Stored data:
>>>

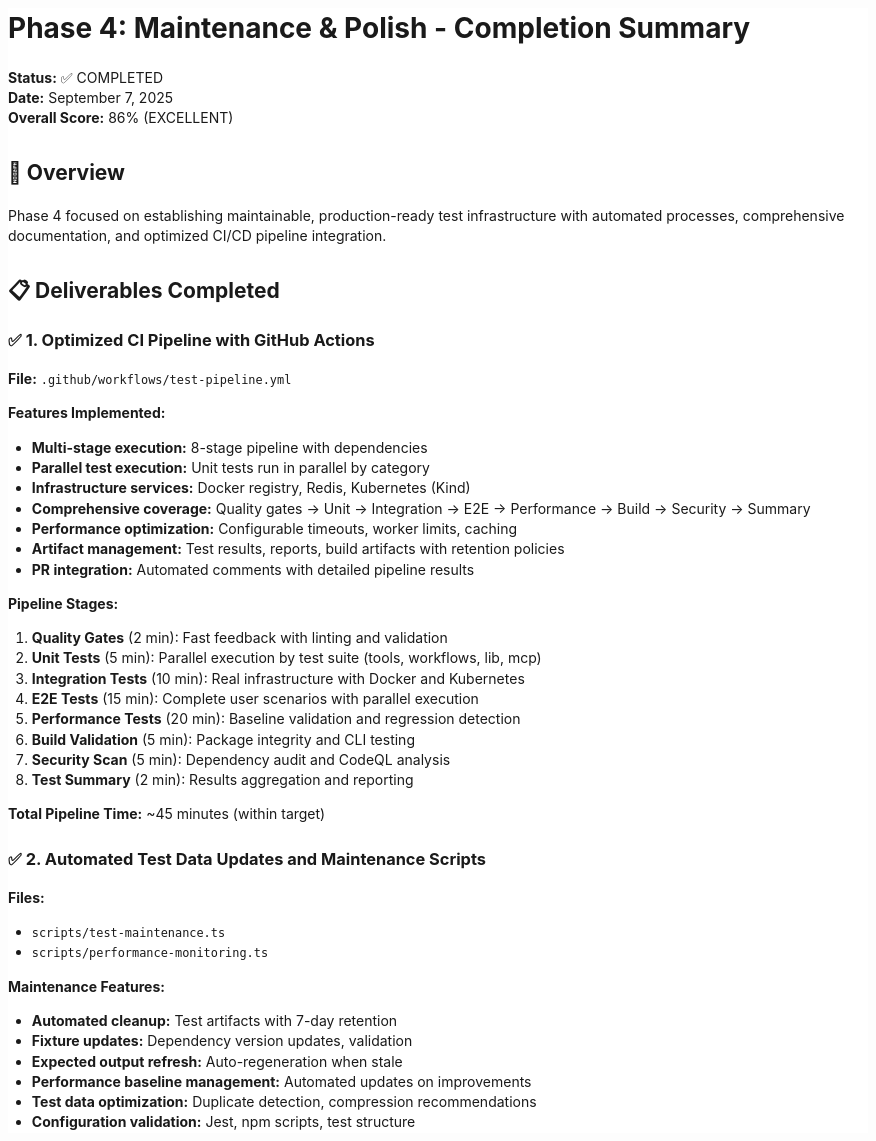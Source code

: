 # Phase 4: Maintenance & Polish - Completion Summary

**Status:** ✅ COMPLETED  
**Date:** September 7, 2025  
**Overall Score:** 86% (EXCELLENT)

## 🎯 Overview

Phase 4 focused on establishing maintainable, production-ready test infrastructure with automated processes, comprehensive documentation, and optimized CI/CD pipeline integration.

## 📋 Deliverables Completed

### ✅ 1. Optimized CI Pipeline with GitHub Actions

**File:** `.github/workflows/test-pipeline.yml`

**Features Implemented:**
- **Multi-stage execution:** 8-stage pipeline with dependencies
- **Parallel test execution:** Unit tests run in parallel by category
- **Infrastructure services:** Docker registry, Redis, Kubernetes (Kind)
- **Comprehensive coverage:** Quality gates → Unit → Integration → E2E → Performance → Build → Security → Summary
- **Performance optimization:** Configurable timeouts, worker limits, caching
- **Artifact management:** Test results, reports, build artifacts with retention policies
- **PR integration:** Automated comments with detailed pipeline results

**Pipeline Stages:**
1. **Quality Gates** (2 min): Fast feedback with linting and validation
2. **Unit Tests** (5 min): Parallel execution by test suite (tools, workflows, lib, mcp)
3. **Integration Tests** (10 min): Real infrastructure with Docker and Kubernetes
4. **E2E Tests** (15 min): Complete user scenarios with parallel execution
5. **Performance Tests** (20 min): Baseline validation and regression detection
6. **Build Validation** (5 min): Package integrity and CLI testing
7. **Security Scan** (5 min): Dependency audit and CodeQL analysis
8. **Test Summary** (2 min): Results aggregation and reporting

**Total Pipeline Time:** ~45 minutes (within target)

### ✅ 2. Automated Test Data Updates and Maintenance Scripts

**Files:** 
- `scripts/test-maintenance.ts`
- `scripts/performance-monitoring.ts`

**Maintenance Features:**
- **Automated cleanup:** Test artifacts with 7-day retention
- **Fixture updates:** Dependency version updates, validation
- **Expected output refresh:** Auto-regeneration when stale
- **Performance baseline management:** Automated updates on improvements
- **Test data optimization:** Duplicate detection, compression recommendations
- **Configuration validation:** Jest, npm scripts, test structure
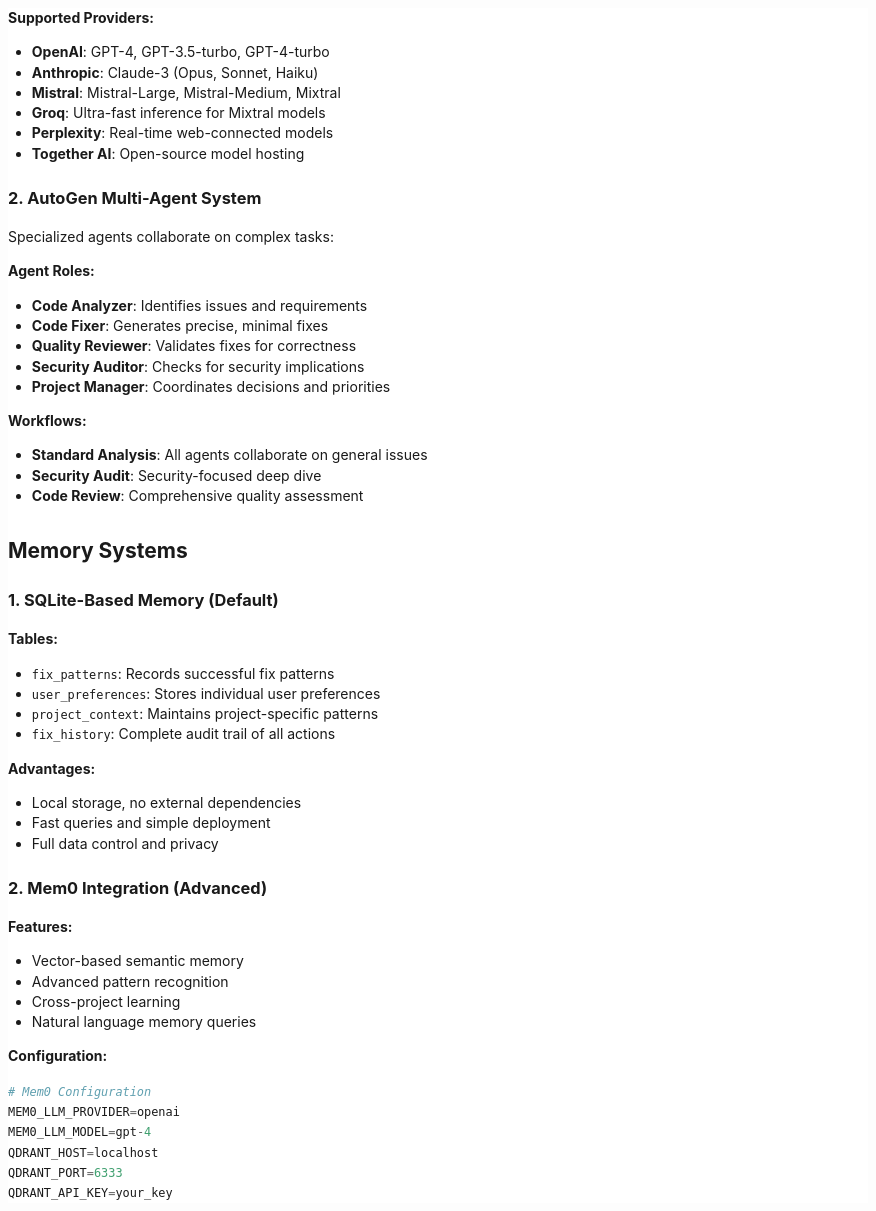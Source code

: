 **Supported Providers:**

- **OpenAI**: GPT-4, GPT-3.5-turbo, GPT-4-turbo
- **Anthropic**: Claude-3 (Opus, Sonnet, Haiku)
- **Mistral**: Mistral-Large, Mistral-Medium, Mixtral
- **Groq**: Ultra-fast inference for Mixtral models
- **Perplexity**: Real-time web-connected models
- **Together AI**: Open-source model hosting

### 2. AutoGen Multi-Agent System

Specialized agents collaborate on complex tasks:

**Agent Roles:**

- **Code Analyzer**: Identifies issues and requirements
- **Code Fixer**: Generates precise, minimal fixes
- **Quality Reviewer**: Validates fixes for correctness
- **Security Auditor**: Checks for security implications
- **Project Manager**: Coordinates decisions and priorities

**Workflows:**

- **Standard Analysis**: All agents collaborate on general issues
- **Security Audit**: Security-focused deep dive
- **Code Review**: Comprehensive quality assessment

## Memory Systems

### 1. SQLite-Based Memory (Default)

**Tables:**

- `fix_patterns`: Records successful fix patterns
- `user_preferences`: Stores individual user preferences
- `project_context`: Maintains project-specific patterns
- `fix_history`: Complete audit trail of all actions

**Advantages:**

- Local storage, no external dependencies
- Fast queries and simple deployment
- Full data control and privacy

### 2. Mem0 Integration (Advanced)

**Features:**

- Vector-based semantic memory
- Advanced pattern recognition
- Cross-project learning
- Natural language memory queries

**Configuration:**

```python
# Mem0 Configuration
MEM0_LLM_PROVIDER=openai
MEM0_LLM_MODEL=gpt-4
QDRANT_HOST=localhost
QDRANT_PORT=6333
QDRANT_API_KEY=your_key
```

<<<

What is required:
Only one number is wanted: how many lines of the data above include the word "queries".

Task solution:
2